**BRIEF**.
Copy each line of the material beneath that holds the word "nhiều".
** Opening DATASET RECORDS block **
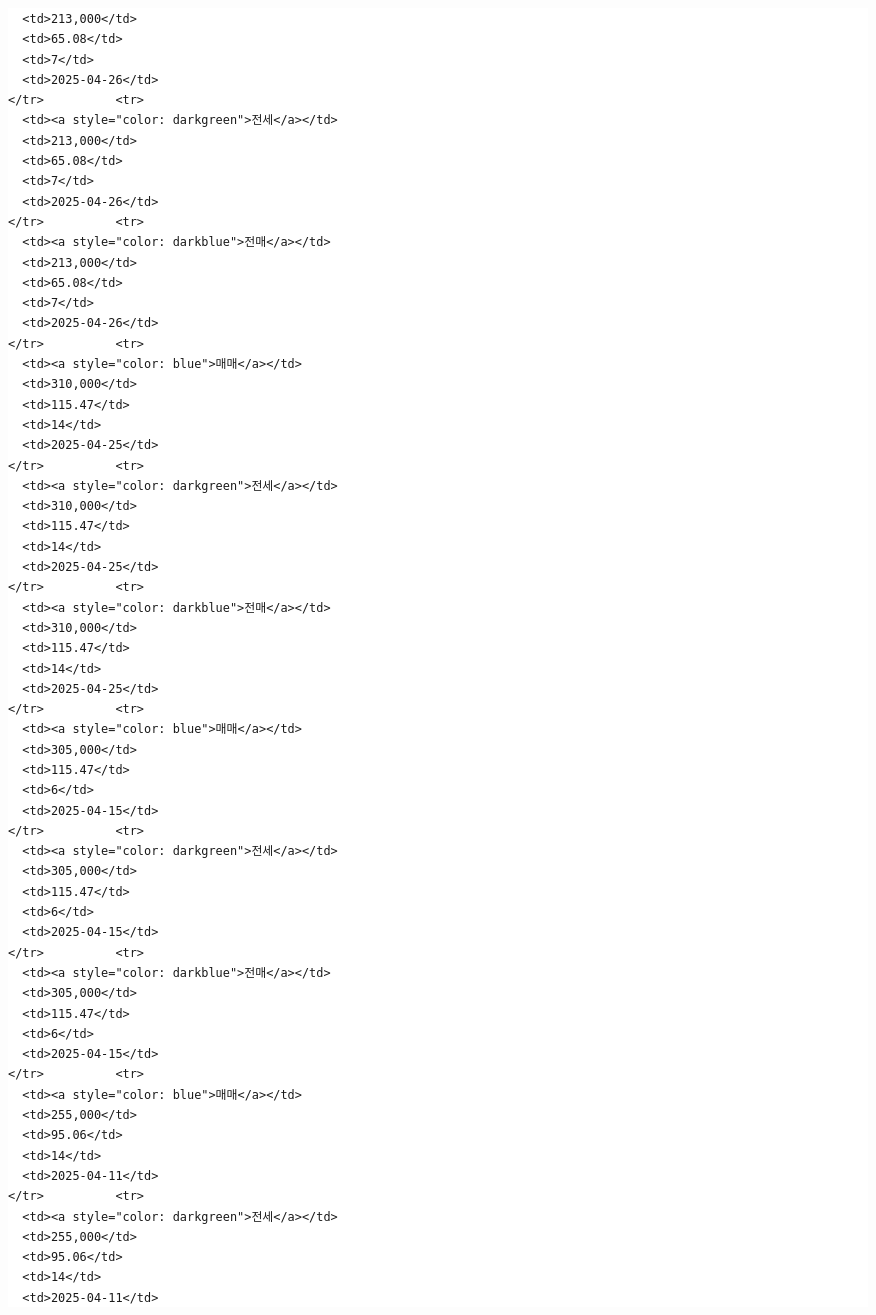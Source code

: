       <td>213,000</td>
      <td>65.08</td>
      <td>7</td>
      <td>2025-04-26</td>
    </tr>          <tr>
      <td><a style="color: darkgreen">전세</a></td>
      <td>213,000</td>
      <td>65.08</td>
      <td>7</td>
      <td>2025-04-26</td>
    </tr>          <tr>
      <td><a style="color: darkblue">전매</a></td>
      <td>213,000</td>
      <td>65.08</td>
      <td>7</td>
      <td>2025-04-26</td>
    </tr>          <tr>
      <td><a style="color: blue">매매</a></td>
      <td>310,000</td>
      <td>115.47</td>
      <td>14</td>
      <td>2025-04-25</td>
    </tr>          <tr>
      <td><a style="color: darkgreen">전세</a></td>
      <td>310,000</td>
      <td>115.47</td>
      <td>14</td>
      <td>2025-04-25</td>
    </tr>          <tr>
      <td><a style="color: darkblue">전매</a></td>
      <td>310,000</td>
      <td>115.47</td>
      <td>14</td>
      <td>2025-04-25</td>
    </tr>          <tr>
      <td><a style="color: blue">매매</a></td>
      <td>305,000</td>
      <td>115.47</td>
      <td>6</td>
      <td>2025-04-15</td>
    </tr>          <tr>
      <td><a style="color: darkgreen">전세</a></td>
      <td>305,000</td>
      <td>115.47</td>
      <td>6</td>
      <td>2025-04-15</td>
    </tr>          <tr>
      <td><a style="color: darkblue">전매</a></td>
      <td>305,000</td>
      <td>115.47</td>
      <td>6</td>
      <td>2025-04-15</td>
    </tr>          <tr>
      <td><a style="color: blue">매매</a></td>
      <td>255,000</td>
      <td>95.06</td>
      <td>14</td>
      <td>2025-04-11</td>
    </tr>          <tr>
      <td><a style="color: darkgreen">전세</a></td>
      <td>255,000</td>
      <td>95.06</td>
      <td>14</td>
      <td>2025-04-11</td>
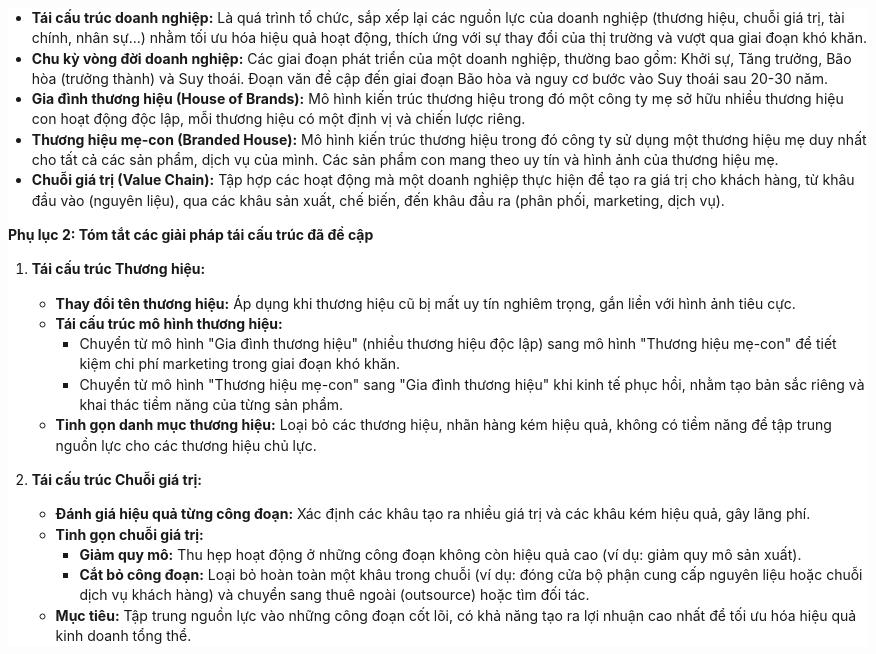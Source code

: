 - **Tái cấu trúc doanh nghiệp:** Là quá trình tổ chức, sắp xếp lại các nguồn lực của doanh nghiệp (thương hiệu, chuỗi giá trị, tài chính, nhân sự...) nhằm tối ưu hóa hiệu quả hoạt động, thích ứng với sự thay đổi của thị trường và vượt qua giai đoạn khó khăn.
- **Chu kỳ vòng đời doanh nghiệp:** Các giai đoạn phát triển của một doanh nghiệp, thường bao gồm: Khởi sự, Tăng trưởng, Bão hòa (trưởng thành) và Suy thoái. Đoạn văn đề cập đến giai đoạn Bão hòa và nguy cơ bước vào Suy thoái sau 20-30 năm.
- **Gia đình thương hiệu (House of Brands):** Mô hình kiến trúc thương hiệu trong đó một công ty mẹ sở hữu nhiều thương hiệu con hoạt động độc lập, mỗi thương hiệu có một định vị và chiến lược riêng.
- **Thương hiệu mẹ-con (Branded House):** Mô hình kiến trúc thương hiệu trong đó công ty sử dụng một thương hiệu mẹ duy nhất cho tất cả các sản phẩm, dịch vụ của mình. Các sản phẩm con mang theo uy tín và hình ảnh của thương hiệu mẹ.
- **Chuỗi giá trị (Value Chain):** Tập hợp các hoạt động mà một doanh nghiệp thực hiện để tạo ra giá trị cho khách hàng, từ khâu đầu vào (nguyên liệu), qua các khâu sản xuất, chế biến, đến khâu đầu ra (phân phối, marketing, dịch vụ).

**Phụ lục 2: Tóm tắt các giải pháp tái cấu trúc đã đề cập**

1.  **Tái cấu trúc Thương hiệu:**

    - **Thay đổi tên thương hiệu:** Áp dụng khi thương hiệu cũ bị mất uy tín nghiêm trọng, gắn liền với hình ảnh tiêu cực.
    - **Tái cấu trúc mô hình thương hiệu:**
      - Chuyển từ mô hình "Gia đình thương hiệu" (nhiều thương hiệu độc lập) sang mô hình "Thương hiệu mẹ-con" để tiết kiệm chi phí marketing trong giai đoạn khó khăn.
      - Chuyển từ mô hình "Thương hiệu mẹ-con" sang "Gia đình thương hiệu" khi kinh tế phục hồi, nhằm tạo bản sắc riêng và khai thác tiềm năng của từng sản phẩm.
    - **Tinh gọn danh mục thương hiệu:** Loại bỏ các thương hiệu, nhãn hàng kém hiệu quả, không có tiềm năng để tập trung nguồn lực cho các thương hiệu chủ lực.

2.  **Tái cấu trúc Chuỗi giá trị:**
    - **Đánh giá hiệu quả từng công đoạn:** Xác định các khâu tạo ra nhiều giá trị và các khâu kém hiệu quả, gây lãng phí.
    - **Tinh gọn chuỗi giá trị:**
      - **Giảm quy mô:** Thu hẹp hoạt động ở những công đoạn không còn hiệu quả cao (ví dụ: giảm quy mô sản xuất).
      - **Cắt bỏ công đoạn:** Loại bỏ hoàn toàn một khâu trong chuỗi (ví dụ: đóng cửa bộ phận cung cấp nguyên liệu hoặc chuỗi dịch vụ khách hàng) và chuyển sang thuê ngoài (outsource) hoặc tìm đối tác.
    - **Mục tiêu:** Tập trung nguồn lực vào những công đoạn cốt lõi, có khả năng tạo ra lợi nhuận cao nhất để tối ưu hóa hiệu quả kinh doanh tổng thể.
** Closing DATASET RECORDS block **
**RESPONSE TO THE EXERCISE**.
- **Gia đình thương hiệu (House of Brands):** Mô hình kiến trúc thương hiệu trong đó một công ty mẹ sở hữu nhiều thương hiệu con hoạt động độc lập, mỗi thương hiệu có một định vị và chiến lược riêng.
      - Chuyển từ mô hình "Gia đình thương hiệu" (nhiều thương hiệu độc lập) sang mô hình "Thương hiệu mẹ-con" để tiết kiệm chi phí marketing trong giai đoạn khó khăn.
    - **Đánh giá hiệu quả từng công đoạn:** Xác định các khâu tạo ra nhiều giá trị và các khâu kém hiệu quả, gây lãng phí.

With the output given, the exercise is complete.